Cell sub-populations within proliferating neural progenitors and immature neurons

We further asked if sub-populations of cells corresponding to certain cell states or cell types existed within each of the proliferating neural progenitors and post-mitotic immature neurons. Genes significantly associated with any of the first four principal components (PC) were used for unsupervised hierarchical clustering (Fig. 3; Supplementary Fig. 4; Supplementary Tables 4, 5). This analysis revealed four distinct sub-populations within the proliferating progenitors (Fig. 3A; Supplementary Fig. 4A). Two sub-populations were characterized as VZ cells because they had higher Hes1 gene expression while the other two were defined as SVZ cells for their higher Arx and Dlx2 expression. Among VZ cells, one sub-population expressed higher levels of ribosomal RNA (Rps5 and Rpl14) and nuclear encoded mitochondria RNA responsible for oxidative phosphorylation (Atp5e and Cox6c); the other sub-population expressed genes for DNA replication (Mcm5, Mcm6 and Mcm7) and translation initiation (Eif4g1, Eif2s1 and Eif3b). Among SVZ cells, expression levels of Gad2 and Arx further divided cells into two sub-populations.

Figure 3: Cell sub-populations within proliferating neural progenitors and immature neurons from the MGE.
figure 3

(A) A heatmap of selected PC-associated genes for proliferating neural progenitors (n = 69; E11.5 = 37, E13.5 = 19, E15.5 = 12, E17.5 = 1). Genes in the top panel are shown in the same relative order as in Supplementary Fig. 4A, representing genes (i) for DNA replication and translation initiation, (ii) with similar expression patterns as Hes1, (iii) encoding mitochondria and ribosomal RNAs, (iv) with similar expression patterns as Cenpa and Ccnb2, and (v) associated with neuronal specification like Gad2, and Stmn2. Additional VZ and SVZ markers are shown in the bottom panel. (B) A heatmap of selected PC-associated genes for immature neurons (n = 125, E11.5 = 58, E13.5 = 16, E15.5 = 38, E17.5 = 13). Genes in the top panel are shown in the same relative order as in Supplementary Fig. 4B, representing genes (vi) associated with LGE-derived neurons, (vii) of mitochondria and ribosomal RNAs, (viii) with neuronal functions or are neuronal markers, (ix) whose functions are transcriptional modifiers and/or basal ganglion patterning genes and (x) associated with MGE-derived neurons. The bottom panel of the heatmap shows additional markers that were used to assist the identification of MGE-derived neurons. (C) Illustrations of the MGE with sub-division of VZ, SVZ, and MZ (top left), and the future destinations of MGE-derived neurons (bottom left). Corridor cells (CC) are also shown. Summary of the characterization of MGE proliferating cells (top right) and immature neurons (bottom right) based on the PCA analyses are shown on the right. Region-specific markers and specific neuron markers were derived based on our single cell RNA-seq data. Genes that are shown inside brackets are additional markers not derived from PCA analysis. VZ, ventricular zone; SVZ, sub-ventricular zone; MZ, mantle zone; NCx, Neocortex; CIN, cortical interneurons; SIN, striatal interneurons; SCh, Striatal cholinergic interneurons; GP, globus pallidus.

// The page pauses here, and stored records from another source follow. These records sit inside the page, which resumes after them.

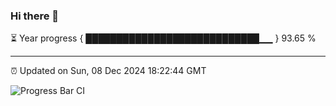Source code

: ### Hi there 👋

⏳ Year progress { ████████████████████████████▁▁ } 93.65 %

---

⏰ Updated on Sun, 08 Dec 2024 18:22:44 GMT

![Progress Bar CI](https://github.com/liununu/liununu/workflows/Progress%20Bar%20CI/badge.svg)
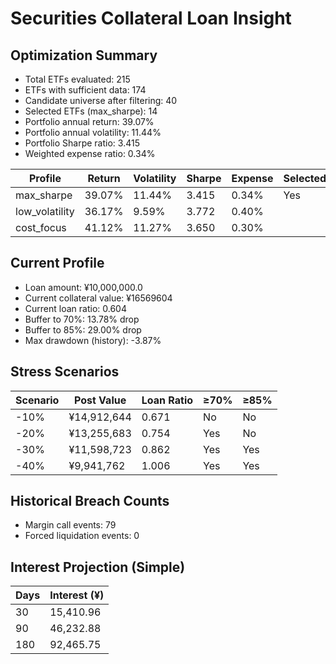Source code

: # Securities Collateral Loan Insight

## Optimization Summary
- Total ETFs evaluated: 215
- ETFs with sufficient data: 174
- Candidate universe after filtering: 40
- Selected ETFs (max_sharpe): 14
- Portfolio annual return: 39.07%
- Portfolio annual volatility: 11.44%
- Portfolio Sharpe ratio: 3.415
- Weighted expense ratio: 0.34%

| Profile | Return | Volatility | Sharpe | Expense | Selected |
| --- | --- | --- | --- | --- | --- |
| max_sharpe | 39.07% | 11.44% | 3.415 | 0.34% | Yes |
| low_volatility | 36.17% | 9.59% | 3.772 | 0.40% |  |
| cost_focus | 41.12% | 11.27% | 3.650 | 0.30% |  |

## Current Profile
- Loan amount: ¥10,000,000.0
- Current collateral value: ¥16569604
- Current loan ratio: 0.604
- Buffer to 70%: 13.78% drop
- Buffer to 85%: 29.00% drop
- Max drawdown (history): -3.87%

## Stress Scenarios
| Scenario | Post Value | Loan Ratio | ≥70% | ≥85% |
| --- | --- | --- | --- | --- |
| -10% | ¥14,912,644 | 0.671 | No | No |
| -20% | ¥13,255,683 | 0.754 | Yes | No |
| -30% | ¥11,598,723 | 0.862 | Yes | Yes |
| -40% | ¥9,941,762 | 1.006 | Yes | Yes |

## Historical Breach Counts
- Margin call events: 79
- Forced liquidation events: 0

## Interest Projection (Simple)
| Days | Interest (¥) |
| --- | --- |
| 30 | 15,410.96 |
| 90 | 46,232.88 |
| 180 | 92,465.75 |
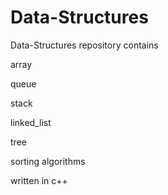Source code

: # Data-Structures

Data-Structures repository contains

array

queue

stack

linked_list

tree

sorting algorithms

written in c++

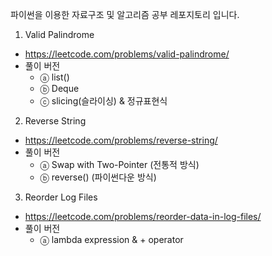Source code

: 파이썬을 이용한 자료구조 및 알고리즘 공부 레포지토리 입니다.

1. Valid Palindrome
  - https://leetcode.com/problems/valid-palindrome/
  - 풀이 버전
    - ⓐ list()
    - ⓑ Deque
    - ⓒ slicing(슬라이싱) & 정규표현식

2. Reverse String
  - https://leetcode.com/problems/reverse-string/
  - 풀이 버전
    - ⓐ Swap with Two-Pointer (전통적 방식)
    - ⓑ reverse() (파이썬다운 방식)

3. Reorder Log Files
  - https://leetcode.com/problems/reorder-data-in-log-files/
  - 풀이 버전
    - ⓐ lambda expression & + operator

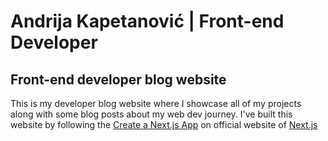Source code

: # Andrija Kapetanović | Front-end Developer

## Front-end developer blog website

This is my developer blog website where I showcase all of my projects along with some blog posts about my web dev journey. I've built this website by following the [Create a Next.js App](https://nextjs.org/learn/basics/create-nextjs-app) on official website of [Next.js](https://nextjs.org/)
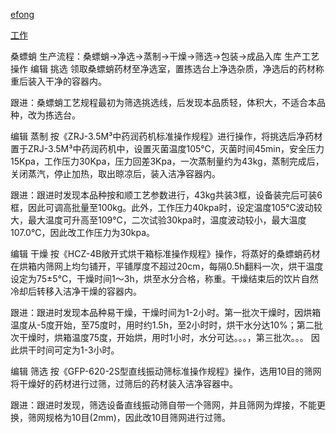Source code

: [efong](libra/work/efong.md)

[工作](libra/work.md)


桑螵蛸
生产流程：桑螵蛸→净选→蒸制→干燥→筛选→包装→成品入库
生产工艺操作
编辑
挑选
领取桑螵蛸药材至净选室，置拣选台上净选杂质，净选后的药材称重后装入干净的容器内。

跟进：桑螵蛸工艺规程最初为筛选挑选线，后发现本品质轻，体积大，不适合本品种，改为拣选台。

编辑
蒸制
按《ZRJ-3.5M³中药润药机标准操作规程》进行操作，将挑选后净药材置于ZRJ-3.5M³中药润药机中，设置灭菌温度105℃，灭菌时间45min，安全压力15Kpa，工作压力30Kpa，压力回差3Kpa，一次蒸制量约为43kg，蒸制完成后，关闭蒸汽，停止加热，取出晾凉后，装入洁净容器内。

跟进：跟进时发现本品种按和顺工艺参数进行，43kg共装3框，设备装完后可装6框，因此可调高批量至100kg。此外，工作压力40kpa时，设定温度105℃波动较大，最大温度可升高至109℃，二次试验30kpa时，温度波动较小，最大温度107.0℃，因此改工作压力为30kpa。

编辑
干燥
按《HCZ-4B敞开式烘干箱标准操作规程》操作，将蒸好的桑螵蛸药材在烘箱内筛网上均匀铺开，平铺厚度不超过20cm，每隔0.5h翻料一次，烘干温度设定为75±5℃，干燥时间1～3h，烘至水分合格，称重。干燥结束后的饮片自然冷却后转移入洁净干燥的容器内。

跟进：跟进时发现本品种易干燥，干燥时间为1-2小时。第一批次干燥时，因烘箱温度从-5度开始，至75度时，用时约1.5h，至2小时时，烘干水分达10%；第二批次干燥时，烘箱温度75度，开始烘，用时1小时，水分可达。。。，第三批次。。。 因此烘干时间可定为1-3小时。

编辑
筛选
按《GFP-620-2S型直线振动筛标准操作规程》操作，选用10目的筛网将干燥好的药材进行过筛，过筛后的药材装入洁净容器中。

跟进：跟进时发现，筛选设备直线振动筛自带一个筛网，并且筛网为焊接，不能更换，筛网规格为10目(2mm)，因此改10目筛网进行过筛。


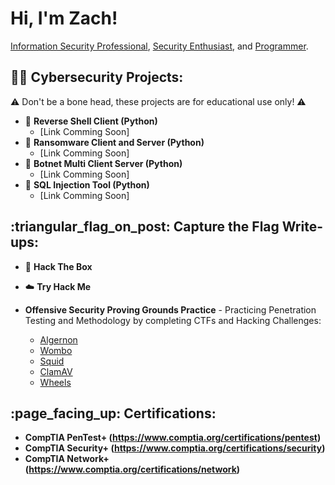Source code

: <h1>Hi, I'm Zach!</h1>
<a href="https://www.linkedin.com/in/zach-middleton/">Information Security Professional</a>, <a href="https://zachmiddleton.info">Security Enthusiast</a>, and <a href="https://github.com/zmiddle">Programmer</a>.

<h2>👨‍💻 Cybersecurity Projects:</h2>

:warning: Don't be a bone head, these projects are for educational use only! :warning:

- :shell: <b>Reverse Shell Client (Python)</b>
  - [Link Comming Soon]
- 🔐 <b>Ransomware Client and Server (Python)</b>
  - [Link Comming Soon]
- 🤖 <b>Botnet Multi Client Server (Python)</b>
  - [Link Comming Soon]
- 💉 <b>SQL Injection Tool (Python)</b>
  - [Link Comming Soon]

<h2>:triangular_flag_on_post: Capture the Flag Write-ups:</h2>

- 🔳 <b>Hack The Box</b>

- ☁️ <b>Try Hack Me</b>

- <b>Offensive Security Proving Grounds Practice</b> - Practicing Penetration Testing and Methodology by completing CTFs and Hacking Challenges:
  - <a href="https://github.com/zmiddle/CTF-Writeups/tree/main/OSPG/Algernon">Algernon</a>
  - <a href="https://github.com/zmiddle/CTF-Writeups/tree/main/OSPG/Wombo">Wombo</a>
  - <a href="https://github.com/zmiddle/CTF-Writeups/tree/main/OSPG/Wombo">Squid</a>
  - <a href="https://github.com/zmiddle/CTF-Writeups/tree/main/OSPG/Wombo">ClamAV</a>
  - <a href="https://github.com/zmiddle/CTF-Writeups/tree/main/OSPG/Wombo">Wheels</a>

<h2>:page_facing_up: Certifications:</h2>

- <b>CompTIA PenTest+ (https://www.comptia.org/certifications/pentest)</b>
- <b>CompTIA Security+ (https://www.comptia.org/certifications/security)</b>
- <b>CompTIA Network+ (https://www.comptia.org/certifications/network)</b>
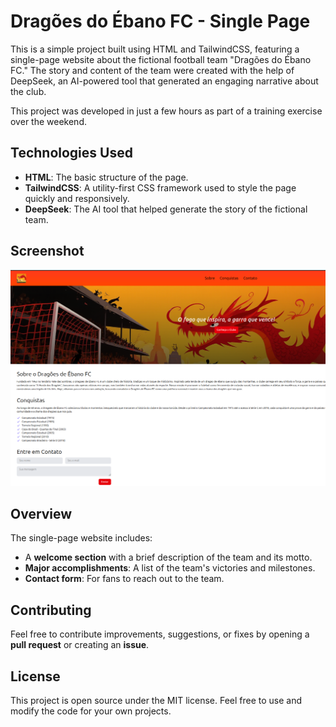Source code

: # Dragões do Ébano FC - Single Page

This is a simple project built using HTML and TailwindCSS, featuring a single-page website about the fictional football team "Dragões do Ébano FC." The story and content of the team were created with the help of DeepSeek, an AI-powered tool that generated an engaging narrative about the club.

This project was developed in just a few hours as part of a training exercise over the weekend.

## Technologies Used

- **HTML**: The basic structure of the page.
- **TailwindCSS**: A utility-first CSS framework used to style the page quickly and responsively.
- **DeepSeek**: The AI tool that helped generate the story of the fictional team.

## Screenshot

![Print of the website](assets/printscreen.png)

## Overview

The single-page website includes:

- A **welcome section** with a brief description of the team and its motto.
- **Major accomplishments**: A list of the team's victories and milestones.
- **Contact form**: For fans to reach out to the team.

## Contributing

Feel free to contribute improvements, suggestions, or fixes by opening a **pull request** or creating an **issue**.

## License

This project is open source under the MIT license. Feel free to use and modify the code for your own projects.
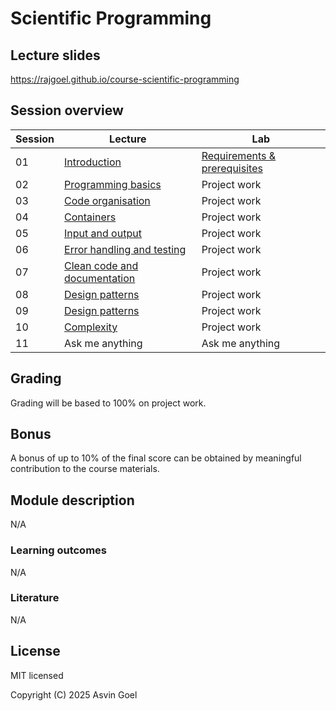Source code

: # Scientific Programming

## Lecture slides

https://rajgoel.github.io/course-scientific-programming

## Session overview

| Session | Lecture                                                                                            | Lab             |
|---------|----------------------------------------------------------------------------------------------------|-----------------|
| 01      | [Introduction](https://rajgoel.github.io/course-scientific-programming/?topic=01-lecture)          | [Requirements & prerequisites](https://rajgoel.github.io/course-scientific-programming/?topic=01-lab)    |
| 02      | [Programming basics](https://rajgoel.github.io/course-scientific-programming/?topic=02-lecture)    | Project work    |
| 03      | [Code organisation](https://rajgoel.github.io/course-scientific-programming/?topic=03-lecture)     | Project work    |
| 04      | [Containers](https://rajgoel.github.io/course-scientific-programming/?topic=04-lecture)            | Project work    |
| 05      | [Input and output](https://rajgoel.github.io/course-scientific-programming/?topic=05-lecture)      | Project work    |
| 06      | [Error handling and testing](https://rajgoel.github.io/course-scientific-programming/?topic=06-lecture) | Project work    |
| 07      | [Clean code and documentation](https://rajgoel.github.io/course-scientific-programming/?topic=07-lecture)               | Project work    |
| 08      | [Design patterns](https://rajgoel.github.io/course-scientific-programming/?topic=08-lecture)         | Project work    |
| 09      | [Design patterns](https://rajgoel.github.io/course-scientific-programming/?topic=09-lecture)       | Project work    |
| 10      | [Complexity](https://rajgoel.github.io/course-scientific-programming/?topic=10-lecture)            | Project work    |
| 11      | Ask me anything                                                                                    | Ask me anything |

## Grading

Grading will be based to 100% on project work.

## Bonus

A bonus of up to 10% of the final score can be obtained by meaningful contribution to the course materials. 

## Module description

N/A

### Learning outcomes

N/A

### Literature

N/A

## License

MIT licensed

Copyright (C) 2025 Asvin Goel
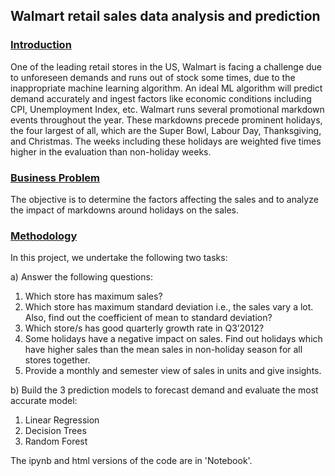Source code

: ## Walmart retail sales data analysis and prediction

### <ins> Introduction
One of the leading retail stores in the US, Walmart is facing a challenge due to unforeseen demands and runs out of stock some times, due 
to the inappropriate machine learning algorithm. An ideal ML algorithm will predict demand accurately and ingest factors like economic 
conditions including CPI, Unemployment Index, etc. Walmart runs several promotional markdown events throughout the year. These markdowns 
precede prominent holidays, the four largest of all, which are the Super Bowl, Labour Day, Thanksgiving, and Christmas. The weeks including 
these holidays are weighted five times higher in the evaluation than non-holiday weeks.

### <ins>Business Problem
The objective is to determine the factors affecting the sales and to analyze the impact of markdowns around holidays on the sales.

### <ins>Methodology
In this project, we undertake the following two tasks:

a) Answer the following questions: 
1. Which store has maximum sales?
2. Which store has maximum standard deviation i.e., the sales vary a lot. Also, find out the coefficient of mean to standard deviation?
3. Which store/s has good quarterly growth rate in Q3’2012?
4. Some holidays have a negative impact on sales. Find out holidays which have higher sales than the mean sales in non-holiday season for 
  all stores together.
5. Provide a monthly and semester view of sales in units and give insights.

b) Build the 3 prediction models to forecast demand and evaluate the most accurate model:
1. Linear Regression
2. Decision Trees
3. Random Forest

The ipynb and html versions of the code are in 'Notebook'.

We examined the expression of well-known VZ and SVZ markers in these four sub-populations (Fig. 3A). We found more VZ than SVZ cells expressing known VZ markers such as Hes5, Id3, Id1 and Zeb137,38. Nkx2–1, Olig2, Ascl1 and Lmo1 are genes that are expressed in both VZ and SVZ cells5,13 (http://developingmouse.brain-map.org/) and indeed they were expressed by both VZ and SVZ cells in our data set. Ccnd2 is reported to regulate SVZ progenitor cell division and its protein expression is higher in the SVZ than in the VZ cells;39 in contrast, we found Ccnd2 expression among many VZ and SVZ cells.

Consistent with the notion that VZ progenitors progress into SVZ progenitors before migrating out into the mantle zone and differentiating into post-mitotic cells13, our data indicated that the lineage development of MGE progenitors followed a highly coordinated transcriptional program (Fig. 3C). VZ progenitors expressing higher nuclear-encoded mitochondria and ribosomal RNA, likely marking a state of activated neural progenitors40, transitioned into VZ progenitors that have lower expression of mitochondria and ribosomal RNA, but turn on gene expression for DNA replication and transcriptional initiation. SVZ cells, on the other hand, while gradually shut down genes for cell proliferating and stem cell maintenance, turned up expression of GABAergic interneuron lineage commitment genes such as Gad2, and Dlx2.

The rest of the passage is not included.